Kara Perşembe'den Yastık Altına

Amerika'nın 20. yüzyıldaki en çaresiz, en korkunç günü kabul edilen Kara Perşembe (Black Thursday), 1929 buhranının başladığı gün. 1929'da Wall Street'in çöküşüyle başlayan Büyük Buhran (Great Depression) sadece Amerika'yı ve Amerikalıları değil zamanında dünyanın her yerindeki insanları bir şekilde etkilemiş. Sevgili Alev Alatlı'nın da dediği gibi Amerika oradan öksürse malum biz burada nezle oluruz...
30larda yaşanan buhran da Amerika başta olmak üzere tüm dünyada hisse senetlerinin anlamını yitirmesine, alım gücünün bir anda yok olmasına, kısacası ekonominin yerle bir olmasına neden oldu. Dünyadaki etkilerini sayısal değerlerle belirtecek olursak, bu büyük ekonomik kriz elli milyon insanın işsiz kalmasına, yeryüzündeki toplam üretimin %42, dünya ticaretinin de %65 oranında azalmasına sebep olmuş...
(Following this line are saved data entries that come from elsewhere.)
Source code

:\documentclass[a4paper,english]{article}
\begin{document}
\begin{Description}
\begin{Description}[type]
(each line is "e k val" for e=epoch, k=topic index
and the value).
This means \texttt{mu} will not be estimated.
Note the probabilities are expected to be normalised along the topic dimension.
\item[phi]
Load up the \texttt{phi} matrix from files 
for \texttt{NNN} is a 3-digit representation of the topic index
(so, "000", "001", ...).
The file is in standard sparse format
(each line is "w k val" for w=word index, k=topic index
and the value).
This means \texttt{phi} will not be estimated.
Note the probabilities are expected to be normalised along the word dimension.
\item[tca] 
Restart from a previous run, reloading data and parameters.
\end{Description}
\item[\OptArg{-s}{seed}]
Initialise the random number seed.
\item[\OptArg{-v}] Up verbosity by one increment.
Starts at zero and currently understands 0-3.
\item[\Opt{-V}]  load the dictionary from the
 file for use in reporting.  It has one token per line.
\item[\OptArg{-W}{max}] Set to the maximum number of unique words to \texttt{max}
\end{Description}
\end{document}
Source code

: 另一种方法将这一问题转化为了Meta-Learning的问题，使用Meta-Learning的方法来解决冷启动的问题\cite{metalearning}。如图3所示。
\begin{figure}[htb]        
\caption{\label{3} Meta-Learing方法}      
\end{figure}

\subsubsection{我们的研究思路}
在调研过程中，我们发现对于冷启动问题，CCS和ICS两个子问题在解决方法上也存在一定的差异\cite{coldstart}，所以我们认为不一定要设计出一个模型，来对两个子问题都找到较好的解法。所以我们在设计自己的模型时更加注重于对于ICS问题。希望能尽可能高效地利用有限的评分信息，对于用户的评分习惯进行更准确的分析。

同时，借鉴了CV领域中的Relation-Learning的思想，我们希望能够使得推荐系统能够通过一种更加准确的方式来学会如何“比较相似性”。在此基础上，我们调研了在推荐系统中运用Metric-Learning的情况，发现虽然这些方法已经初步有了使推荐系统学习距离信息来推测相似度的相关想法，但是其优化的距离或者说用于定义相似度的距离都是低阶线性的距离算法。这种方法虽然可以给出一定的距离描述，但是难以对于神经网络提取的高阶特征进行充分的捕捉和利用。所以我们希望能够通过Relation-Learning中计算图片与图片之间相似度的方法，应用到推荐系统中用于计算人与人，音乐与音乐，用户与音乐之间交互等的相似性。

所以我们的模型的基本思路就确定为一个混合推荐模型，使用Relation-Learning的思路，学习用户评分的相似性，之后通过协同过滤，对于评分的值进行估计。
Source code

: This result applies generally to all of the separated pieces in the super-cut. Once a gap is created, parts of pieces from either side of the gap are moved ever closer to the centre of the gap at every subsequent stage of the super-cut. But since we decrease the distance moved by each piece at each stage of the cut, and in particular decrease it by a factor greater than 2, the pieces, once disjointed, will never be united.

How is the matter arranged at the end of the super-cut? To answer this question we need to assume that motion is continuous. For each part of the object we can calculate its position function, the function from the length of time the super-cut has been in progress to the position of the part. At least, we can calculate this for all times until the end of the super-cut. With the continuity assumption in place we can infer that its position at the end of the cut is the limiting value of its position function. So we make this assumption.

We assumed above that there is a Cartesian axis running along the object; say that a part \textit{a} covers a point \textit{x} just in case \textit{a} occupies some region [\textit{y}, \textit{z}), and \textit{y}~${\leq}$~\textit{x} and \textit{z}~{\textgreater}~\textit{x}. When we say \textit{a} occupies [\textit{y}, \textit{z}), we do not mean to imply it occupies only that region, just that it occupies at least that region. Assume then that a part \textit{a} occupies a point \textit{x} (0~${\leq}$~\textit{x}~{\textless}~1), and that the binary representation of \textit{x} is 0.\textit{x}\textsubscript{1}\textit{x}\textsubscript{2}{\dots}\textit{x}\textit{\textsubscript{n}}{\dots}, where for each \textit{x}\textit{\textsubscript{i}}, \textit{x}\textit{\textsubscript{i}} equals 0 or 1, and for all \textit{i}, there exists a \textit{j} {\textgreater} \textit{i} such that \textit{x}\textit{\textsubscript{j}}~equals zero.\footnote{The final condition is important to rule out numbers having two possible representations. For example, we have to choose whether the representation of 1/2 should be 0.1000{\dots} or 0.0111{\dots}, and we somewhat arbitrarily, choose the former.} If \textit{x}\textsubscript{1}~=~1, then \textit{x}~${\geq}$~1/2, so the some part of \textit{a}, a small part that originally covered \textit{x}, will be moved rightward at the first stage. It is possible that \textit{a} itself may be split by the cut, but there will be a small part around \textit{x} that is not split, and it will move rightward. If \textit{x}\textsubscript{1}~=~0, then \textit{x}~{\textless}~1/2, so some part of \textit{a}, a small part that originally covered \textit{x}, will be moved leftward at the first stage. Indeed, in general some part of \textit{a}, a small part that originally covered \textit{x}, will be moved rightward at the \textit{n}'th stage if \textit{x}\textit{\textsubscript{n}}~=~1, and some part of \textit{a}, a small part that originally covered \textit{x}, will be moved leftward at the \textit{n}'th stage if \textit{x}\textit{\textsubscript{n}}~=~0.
Uzun yıllar önce yaşanan ve bizi ekonomik açıdan sarsan bu olaylar aslında bugün bile ekonomik faaliyetlerimizi etkiliyor. Yani anneannelerimizin kavanozlarda özenle biriktirdiği küçük bozukluklar geçmişin etkisiyle şekillenmiş bir yatırım biçimi aslında. Ekonomiyle ilgili modern teoriler her ne kadar bunu reddetse de Stefan Nagel ve Ulrike Malmendier'in yaptığı bir çalışma bu teorileri altüst edecek cinsten. Quarterly Journal of Economics'te yayınlanmış bir çalışmaya imza atan Nagel ve Malmendier Almanya doğumlu iki finans profesörü. Yakınları 1920lerde yaşanan hiperenflasyona şahit olmuş ve gözlemlediklerine göre gelecek nesillerden çok farklı yatırım biçimleri benimsemişler. Nagel geleneksel ekonomik modellerin Büyük Buhran gibi travmatik olayların bıraktığı etkiyle ilgilenmediklerini vurguluyor fakat yaptıkları çalışma gösteriyor ki kişisel deneyimler, ekonomik açıdan zorlu geçen dönemler parayla olan ilişkimizde önemli rol oynuyor.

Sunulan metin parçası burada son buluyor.